**Exercise requirements**
The result should be a faithful copy of every entry below, with the pictures left out.

**Given records**
—————

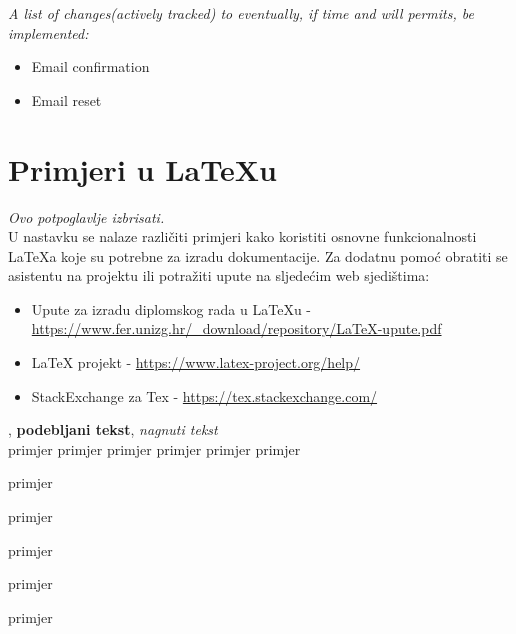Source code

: 	\textit{A list of changes(actively tracked) to eventually, if time and will permits, be implemented:}
	\begin{itemize}
		\item Email confirmation
		\item Email reset
	\end{itemize}


\section{Primjeri u LaTeXu}

\textit{Ovo potpoglavlje izbrisati.}\\

U nastavku se nalaze različiti primjeri kako koristiti osnovne funkcionalnosti LaTeXa koje su potrebne za izradu dokumentacije. Za dodatnu pomoć obratiti se asistentu na projektu ili potražiti upute na sljedećim web sjedištima:
\begin{itemize}
	\item Upute za izradu diplomskog rada u LaTeXu - \url{https://www.fer.unizg.hr/_download/repository/LaTeX-upute.pdf}
	\item LaTeX projekt - \url{https://www.latex-project.org/help/}
	\item StackExchange za Tex - \url{https://tex.stackexchange.com/}\\
	
\end{itemize} 	




, 
\textbf{podebljani tekst}, 
\textit{nagnuti tekst}\\
\normalsize primjer
\large primjer
\Large primjer
\LARGE {primjer}
\huge {primjer}
\Huge primjer
\normalsize

\begin{packed_item}
	
	\item  primjer
	\item  primjer
	\item  primjer
	\item[] \begin{packed_enum}
		
		\item primjer
		\item primjer
	\end{packed_enum}
	
\end{packed_item}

—————

**Output**
Source code

: 	\textit{A list of changes(actively tracked) to eventually, if time and will permits, be implemented:}
	\begin{itemize}
		\item Email confirmation
		\item Email reset
	\end{itemize}


\section{Primjeri u LaTeXu}

\textit{Ovo potpoglavlje izbrisati.}\\

U nastavku se nalaze različiti primjeri kako koristiti osnovne funkcionalnosti LaTeXa koje su potrebne za izradu dokumentacije. Za dodatnu pomoć obratiti se asistentu na projektu ili potražiti upute na sljedećim web sjedištima:
\begin{itemize}
	\item Upute za izradu diplomskog rada u LaTeXu - \url{https://www.fer.unizg.hr/_download/repository/LaTeX-upute.pdf}
	\item LaTeX projekt - \url{https://www.latex-project.org/help/}
	\item StackExchange za Tex - \url{https://tex.stackexchange.com/}\\
	
\end{itemize} 	




, 
\textbf{podebljani tekst}, 
\textit{nagnuti tekst}\\
\normalsize primjer
\large primjer
\Large primjer
\LARGE {primjer}
\huge {primjer}
\Huge primjer
\normalsize

\begin{packed_item}
	
	\item  primjer
	\item  primjer
	\item  primjer
	\item[] \begin{packed_enum}
		
		\item primjer
		\item primjer
	\end{packed_enum}
	
\end{packed_item}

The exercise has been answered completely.